The show is a farce in which a man, his wife and her dentist lover each conspire with one another to kill the other characters.
Strangis plays the dentist and Gary Walters plays the husband. In one scene, the husband dresses down the dentist for buying cheap rope for a hanging.
WALTERS: You bought rope on sale?
STRANGIS: It’s a second – there’s a flaw in it.
WALTERS: What kind of flaw?
STRANGIS: How do I know? It was such a good deal, I didn’t ask any questions.
WALTERS: A flaw? She’ll be here any minute, and I’ve got to look for a flaw? Where’s the flaw? I can’t find the flaw!
STRANGIS: You know what it’s costing us to hang Arlene? Between the room, the wood, the nails and the rope, it’s over $100.

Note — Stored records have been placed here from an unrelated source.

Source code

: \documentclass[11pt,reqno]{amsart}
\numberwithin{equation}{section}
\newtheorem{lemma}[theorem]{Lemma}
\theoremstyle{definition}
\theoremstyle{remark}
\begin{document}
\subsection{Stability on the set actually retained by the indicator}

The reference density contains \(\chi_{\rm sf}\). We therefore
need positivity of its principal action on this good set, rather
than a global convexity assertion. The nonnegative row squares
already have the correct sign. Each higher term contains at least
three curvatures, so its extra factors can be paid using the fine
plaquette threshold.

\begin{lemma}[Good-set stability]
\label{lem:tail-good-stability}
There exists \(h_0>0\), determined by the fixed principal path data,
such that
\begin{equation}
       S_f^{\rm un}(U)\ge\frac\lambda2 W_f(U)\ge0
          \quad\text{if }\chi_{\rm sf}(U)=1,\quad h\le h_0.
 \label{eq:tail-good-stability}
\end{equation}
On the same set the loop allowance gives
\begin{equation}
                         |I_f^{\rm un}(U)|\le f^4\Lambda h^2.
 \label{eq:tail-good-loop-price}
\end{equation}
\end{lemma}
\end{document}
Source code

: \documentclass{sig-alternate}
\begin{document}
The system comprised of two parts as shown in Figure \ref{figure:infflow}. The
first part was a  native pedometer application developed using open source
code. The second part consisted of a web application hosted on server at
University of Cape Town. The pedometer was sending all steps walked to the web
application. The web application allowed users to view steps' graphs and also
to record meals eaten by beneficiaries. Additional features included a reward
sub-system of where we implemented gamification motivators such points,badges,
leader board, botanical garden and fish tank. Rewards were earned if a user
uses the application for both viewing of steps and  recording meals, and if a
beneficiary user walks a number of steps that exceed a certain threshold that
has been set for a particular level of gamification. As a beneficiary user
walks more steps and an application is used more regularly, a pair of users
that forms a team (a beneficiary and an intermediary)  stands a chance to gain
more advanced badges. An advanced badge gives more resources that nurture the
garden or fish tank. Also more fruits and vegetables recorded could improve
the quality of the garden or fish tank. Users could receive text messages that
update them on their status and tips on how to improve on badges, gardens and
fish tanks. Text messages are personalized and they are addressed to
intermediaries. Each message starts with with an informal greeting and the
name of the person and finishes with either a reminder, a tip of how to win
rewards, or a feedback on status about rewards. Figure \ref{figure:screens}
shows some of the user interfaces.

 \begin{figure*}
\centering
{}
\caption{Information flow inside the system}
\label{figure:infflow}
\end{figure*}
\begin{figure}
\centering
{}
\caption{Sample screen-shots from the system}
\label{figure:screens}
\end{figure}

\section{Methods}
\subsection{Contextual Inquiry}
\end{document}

WALTERS: Believe me, it’s a bargain.
The 50-year-old Strangis developed a passion for theater in high school. But he didn’t act on it until 2005, when a labor dispute ultimately canceled the National Hockey League season. No Stars hockey meant Strangis had a lot of time on his hands.
STRANGIS: “It’s very different. I’m on television 100 nights a year. This is very different. And to come out in front of 150 people here, my adrenaline really gets rushing like it doesn’t doing my day job. So I guess I was just looking to have a little fun and stretch myself and do something different.”

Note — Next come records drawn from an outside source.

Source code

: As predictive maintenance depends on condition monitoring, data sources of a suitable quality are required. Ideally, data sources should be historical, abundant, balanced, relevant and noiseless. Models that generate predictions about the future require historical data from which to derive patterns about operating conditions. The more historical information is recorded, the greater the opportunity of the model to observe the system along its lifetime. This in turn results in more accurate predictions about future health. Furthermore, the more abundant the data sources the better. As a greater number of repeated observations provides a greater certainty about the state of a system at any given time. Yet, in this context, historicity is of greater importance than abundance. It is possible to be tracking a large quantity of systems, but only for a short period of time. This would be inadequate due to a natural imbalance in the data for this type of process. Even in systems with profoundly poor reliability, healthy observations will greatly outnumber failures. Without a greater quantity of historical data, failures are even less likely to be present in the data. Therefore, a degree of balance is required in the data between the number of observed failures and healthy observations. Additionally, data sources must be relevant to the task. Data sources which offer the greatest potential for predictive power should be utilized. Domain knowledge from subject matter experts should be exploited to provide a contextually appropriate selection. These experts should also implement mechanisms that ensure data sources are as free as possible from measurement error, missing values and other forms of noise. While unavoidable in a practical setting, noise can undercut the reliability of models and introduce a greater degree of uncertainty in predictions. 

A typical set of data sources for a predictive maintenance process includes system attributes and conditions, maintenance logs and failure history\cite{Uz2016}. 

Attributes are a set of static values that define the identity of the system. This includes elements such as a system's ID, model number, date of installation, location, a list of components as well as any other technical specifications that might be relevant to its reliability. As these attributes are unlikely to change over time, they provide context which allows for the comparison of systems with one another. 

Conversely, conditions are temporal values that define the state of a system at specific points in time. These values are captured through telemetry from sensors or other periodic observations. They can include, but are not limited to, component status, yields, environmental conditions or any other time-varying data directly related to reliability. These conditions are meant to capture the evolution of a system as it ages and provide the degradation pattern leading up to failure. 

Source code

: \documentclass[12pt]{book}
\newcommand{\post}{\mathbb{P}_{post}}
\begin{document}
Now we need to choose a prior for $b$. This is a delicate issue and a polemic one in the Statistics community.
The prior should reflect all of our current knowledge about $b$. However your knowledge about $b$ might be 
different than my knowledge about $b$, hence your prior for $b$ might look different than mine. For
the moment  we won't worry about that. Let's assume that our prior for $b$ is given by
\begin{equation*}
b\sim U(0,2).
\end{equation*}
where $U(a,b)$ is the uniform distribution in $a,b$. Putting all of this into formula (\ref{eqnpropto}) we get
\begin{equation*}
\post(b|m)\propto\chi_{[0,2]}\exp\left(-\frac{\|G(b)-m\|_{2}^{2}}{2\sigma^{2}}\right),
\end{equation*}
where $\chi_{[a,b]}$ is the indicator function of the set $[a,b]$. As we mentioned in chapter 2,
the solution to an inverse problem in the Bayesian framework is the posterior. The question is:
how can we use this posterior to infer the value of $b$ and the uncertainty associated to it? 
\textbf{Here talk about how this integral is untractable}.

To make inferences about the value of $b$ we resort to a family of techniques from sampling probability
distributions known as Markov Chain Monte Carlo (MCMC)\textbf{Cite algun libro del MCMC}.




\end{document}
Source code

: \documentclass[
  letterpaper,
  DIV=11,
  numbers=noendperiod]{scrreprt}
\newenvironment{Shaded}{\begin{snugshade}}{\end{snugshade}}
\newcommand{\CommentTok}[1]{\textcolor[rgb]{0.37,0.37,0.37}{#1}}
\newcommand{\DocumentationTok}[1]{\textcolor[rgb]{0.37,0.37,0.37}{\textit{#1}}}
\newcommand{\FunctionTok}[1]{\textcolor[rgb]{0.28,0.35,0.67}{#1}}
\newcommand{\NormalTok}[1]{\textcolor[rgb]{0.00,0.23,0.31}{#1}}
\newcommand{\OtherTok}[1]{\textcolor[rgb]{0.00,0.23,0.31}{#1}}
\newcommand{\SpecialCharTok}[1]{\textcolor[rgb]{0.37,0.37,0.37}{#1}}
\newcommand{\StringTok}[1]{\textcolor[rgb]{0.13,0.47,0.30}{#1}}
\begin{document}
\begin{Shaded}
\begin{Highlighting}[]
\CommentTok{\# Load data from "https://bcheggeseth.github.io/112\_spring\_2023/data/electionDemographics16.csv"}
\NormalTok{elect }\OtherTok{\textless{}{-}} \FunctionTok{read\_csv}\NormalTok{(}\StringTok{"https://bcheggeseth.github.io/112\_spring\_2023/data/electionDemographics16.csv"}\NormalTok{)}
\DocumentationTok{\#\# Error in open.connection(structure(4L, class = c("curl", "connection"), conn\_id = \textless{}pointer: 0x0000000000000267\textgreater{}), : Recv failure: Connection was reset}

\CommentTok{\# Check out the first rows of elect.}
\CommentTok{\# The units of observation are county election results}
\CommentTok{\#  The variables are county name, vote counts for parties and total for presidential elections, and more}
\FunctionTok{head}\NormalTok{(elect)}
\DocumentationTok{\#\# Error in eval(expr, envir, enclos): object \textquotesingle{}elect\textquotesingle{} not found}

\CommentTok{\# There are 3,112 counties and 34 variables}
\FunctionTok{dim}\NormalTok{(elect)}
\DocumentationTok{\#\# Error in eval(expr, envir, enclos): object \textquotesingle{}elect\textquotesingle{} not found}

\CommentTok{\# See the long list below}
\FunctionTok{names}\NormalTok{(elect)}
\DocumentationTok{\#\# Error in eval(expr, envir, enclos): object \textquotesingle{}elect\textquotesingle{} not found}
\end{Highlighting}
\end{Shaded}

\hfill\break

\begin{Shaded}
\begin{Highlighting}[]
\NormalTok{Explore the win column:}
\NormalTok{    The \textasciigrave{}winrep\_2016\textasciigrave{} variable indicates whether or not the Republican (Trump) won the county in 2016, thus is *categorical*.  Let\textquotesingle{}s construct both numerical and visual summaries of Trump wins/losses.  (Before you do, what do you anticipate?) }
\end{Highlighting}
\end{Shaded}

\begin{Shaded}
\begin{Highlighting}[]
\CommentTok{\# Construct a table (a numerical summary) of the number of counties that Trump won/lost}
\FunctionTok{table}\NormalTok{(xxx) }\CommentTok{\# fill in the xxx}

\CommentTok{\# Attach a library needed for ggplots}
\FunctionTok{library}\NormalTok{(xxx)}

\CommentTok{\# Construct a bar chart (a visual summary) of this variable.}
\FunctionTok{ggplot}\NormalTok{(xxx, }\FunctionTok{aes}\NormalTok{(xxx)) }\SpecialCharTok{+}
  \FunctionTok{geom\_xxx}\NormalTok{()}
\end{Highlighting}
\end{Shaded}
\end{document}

Murder at the Howard Johnson’s is Strangis’ fifth show with Theatre Coppell – his first was the French farce Don’t Dress for Dinner. And in that time, he’s grown.
Pete Wilson is directing Murder at the Howard Johnson’s. He admits Strangis was initially a bit of stunt casting and a curiosity for audiences.
WILSON: “But then as he started doing these shows, he started becoming an actor. … In the last two shows at least, he has become not only an equal lead with everybody else, but he’s quite a comedian. And in the last show he was in, he had to do some serious dramatic acting. And he’s gotten very good at it – he can certainly hold his own.”
Strangis still works hard to develop this new skill. But his background in broadcasting helped.
STRANGIS: “My hockey job does give me certain skills here I think. It gives me an alertness and an awareness to watch out for the minefields and know where they might be and be ready in case something happens. … And then I think the other way is, I think this is just a great life lesson about being in the moment and really focusing on what you’re doing now.”
Strangis is already thinking beyond this show. He’d love to do a David Mamet play like Glengarry Glen Ross or Speed the Plow. And he hasn’t ruled out the idea of roping in Daryl “Razor” Reaugh for a show. Strangis and Reaugh have teamed up on Stars broadcasts since 1996.
Who knows – maybe someone will adapt Slapshot for the stage.